Automate AWS Glue ETL Deployment with CI/CD and CodePipeline with Failed Job Notifications

Let's start by understanding what AWS CodePipeline is and what we can achieve with it.

AWS CodePipeline is a powerful service that automates continuous delivery pipelines, enabling fast and reliable updates to your applications and infrastructure. This service fully automates your release process from end to end, ensuring that every change you make to your codebase is efficiently and consistently delivered. The process begins with your source repository, where CodePipeline monitors for any changes or updates. Once a change is detected, it triggers a series of stages including build, test, and deployment. During the build stage, your code is compiled and packaged. In the test stage, automated tests are run to ensure the quality and functionality of the code. Finally, in the deployment stage, the code is deployed to your desired environment, whether it be development, staging, or production. By automating these steps, CodePipeline helps you maintain a high level of code quality and reduces the time it takes to deliver new features and fixes to your users.

Continuous integration (CI) and continuous delivery (CD) are practices that help development teams push out code changes more frequently and reliably. This whole process is called the CI/CD pipeline.

It's time to set up an AWS CodePipeline CI/CD pipeline! Since I enjoy working with data pipelines, I'm going to automate the deployment of AWS Glue workflow jobs. Watching intricate workflows seamlessly handle data processing is one of the reasons I love AWS Glue. To ensure everything runs smoothly, I'll also include a failure notification trigger. Let's get started!

  1. Create IAM Role for CodePipeline

    Make sure you have a role policy that has sufficient permissions to run the CodePipeline. This role will allow CodePipeline to interact with other AWS services on your behalf, ensuring that the pipeline can execute all necessary actions.

    Creating an IAM Role: codepipelinerole

    • Open the IAM console and navigate to the "Roles" section.

    • Click on the "Create role" button.

    • Select "AWS service" as the type of trusted entity.

    • Choose "CodePipeline" from the list of services. (If you don't find CodePipeline, choose EC2. Once the role policies have been added, we can change the "Trust Policy" to codepipeline as shown below:

  • Click "Next: Permissions" and attach the necessary policies, such as AWSCodePipelineFullAccess, AmazonS3FullAccess, AWSCodeBuildAdminAccess, IAMFullAccess, and AWSCloudFormationFullAccess.
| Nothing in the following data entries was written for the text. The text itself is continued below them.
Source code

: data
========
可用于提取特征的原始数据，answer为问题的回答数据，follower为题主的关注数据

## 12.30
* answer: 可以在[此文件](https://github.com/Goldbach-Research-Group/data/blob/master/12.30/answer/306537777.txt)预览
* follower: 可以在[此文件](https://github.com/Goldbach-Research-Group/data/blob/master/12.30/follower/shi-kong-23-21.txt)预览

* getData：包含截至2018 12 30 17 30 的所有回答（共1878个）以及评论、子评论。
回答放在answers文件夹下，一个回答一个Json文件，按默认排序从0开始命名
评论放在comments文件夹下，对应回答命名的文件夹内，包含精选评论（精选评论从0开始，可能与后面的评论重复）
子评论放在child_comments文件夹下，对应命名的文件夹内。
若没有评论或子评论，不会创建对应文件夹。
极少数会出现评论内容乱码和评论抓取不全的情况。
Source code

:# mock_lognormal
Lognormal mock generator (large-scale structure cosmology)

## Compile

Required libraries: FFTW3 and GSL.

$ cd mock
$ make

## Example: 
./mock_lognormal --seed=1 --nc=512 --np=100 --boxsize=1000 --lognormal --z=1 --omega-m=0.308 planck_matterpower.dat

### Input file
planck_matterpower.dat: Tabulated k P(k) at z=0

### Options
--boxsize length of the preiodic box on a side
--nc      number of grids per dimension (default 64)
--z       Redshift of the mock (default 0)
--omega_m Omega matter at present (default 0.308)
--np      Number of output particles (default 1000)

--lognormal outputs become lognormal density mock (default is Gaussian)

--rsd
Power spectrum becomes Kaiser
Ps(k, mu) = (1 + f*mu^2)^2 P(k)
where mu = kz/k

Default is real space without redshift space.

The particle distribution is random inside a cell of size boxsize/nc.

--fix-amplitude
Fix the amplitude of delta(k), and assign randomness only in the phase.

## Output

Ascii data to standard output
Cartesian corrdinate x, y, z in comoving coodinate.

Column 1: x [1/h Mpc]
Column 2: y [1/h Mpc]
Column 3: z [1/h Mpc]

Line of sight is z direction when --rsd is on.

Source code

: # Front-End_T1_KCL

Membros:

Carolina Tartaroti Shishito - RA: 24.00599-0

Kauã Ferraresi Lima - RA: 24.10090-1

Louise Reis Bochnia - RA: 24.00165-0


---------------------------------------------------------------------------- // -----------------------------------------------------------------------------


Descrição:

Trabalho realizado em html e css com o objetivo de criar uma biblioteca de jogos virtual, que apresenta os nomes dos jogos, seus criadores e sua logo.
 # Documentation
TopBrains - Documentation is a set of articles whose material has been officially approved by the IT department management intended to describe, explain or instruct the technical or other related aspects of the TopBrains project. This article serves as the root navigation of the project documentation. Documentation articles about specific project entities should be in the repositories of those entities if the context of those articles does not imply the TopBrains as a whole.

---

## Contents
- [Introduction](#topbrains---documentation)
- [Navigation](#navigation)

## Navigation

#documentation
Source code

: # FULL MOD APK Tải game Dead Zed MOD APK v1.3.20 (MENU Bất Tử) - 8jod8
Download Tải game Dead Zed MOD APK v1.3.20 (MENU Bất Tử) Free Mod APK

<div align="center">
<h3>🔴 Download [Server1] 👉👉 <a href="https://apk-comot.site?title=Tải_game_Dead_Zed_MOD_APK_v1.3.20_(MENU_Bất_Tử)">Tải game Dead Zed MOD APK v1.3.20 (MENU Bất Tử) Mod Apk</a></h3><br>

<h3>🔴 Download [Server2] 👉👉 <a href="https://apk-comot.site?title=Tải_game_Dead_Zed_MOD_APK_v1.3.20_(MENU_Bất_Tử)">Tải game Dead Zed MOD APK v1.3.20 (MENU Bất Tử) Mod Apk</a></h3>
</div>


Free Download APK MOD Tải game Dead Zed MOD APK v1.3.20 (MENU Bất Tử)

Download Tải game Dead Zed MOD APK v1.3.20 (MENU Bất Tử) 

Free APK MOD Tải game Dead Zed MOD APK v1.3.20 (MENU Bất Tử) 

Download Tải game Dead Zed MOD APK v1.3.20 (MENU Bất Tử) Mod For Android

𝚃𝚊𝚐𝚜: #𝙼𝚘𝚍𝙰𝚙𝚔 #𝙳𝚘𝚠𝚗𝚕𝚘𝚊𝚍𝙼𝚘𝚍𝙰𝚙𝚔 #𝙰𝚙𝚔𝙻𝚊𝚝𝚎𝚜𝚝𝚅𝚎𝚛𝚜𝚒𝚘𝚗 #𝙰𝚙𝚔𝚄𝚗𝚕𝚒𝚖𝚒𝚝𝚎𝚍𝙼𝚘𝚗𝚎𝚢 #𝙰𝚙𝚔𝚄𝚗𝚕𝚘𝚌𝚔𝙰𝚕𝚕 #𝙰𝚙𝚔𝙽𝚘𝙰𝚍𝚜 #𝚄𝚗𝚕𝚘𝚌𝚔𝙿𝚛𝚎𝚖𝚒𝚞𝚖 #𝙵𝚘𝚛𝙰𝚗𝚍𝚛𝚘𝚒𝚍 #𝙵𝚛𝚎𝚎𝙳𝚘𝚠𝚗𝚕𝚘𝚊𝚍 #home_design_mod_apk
  • For production environments, it's a good idea to limit access. However, since this is just a demo, we're giving full access. Name your role something like codepipelinerole and click "Create role" to finish. This will set up an IAM role with all the permissions your CodePipeline needs.

  • Or you can create the custom IAM role policies according to your requirements

      {
        "Version": "2012-10-17",
        "Statement": [
          {
            "Effect": "Allow",
            "Action": [
              "iam:PassRole",
              "s3:*",
              "codepipeline:*",
              "codebuild:*",
              "cloudformation:*"
            ],
            "Resource": "*"
          }
        ]
      }
    
    1. Create a CloudFormation yaml file

      To create a comprehensive Glue workflow using a YAML template, follow these detailed steps. This will help you define and manage your Glue jobs efficiently.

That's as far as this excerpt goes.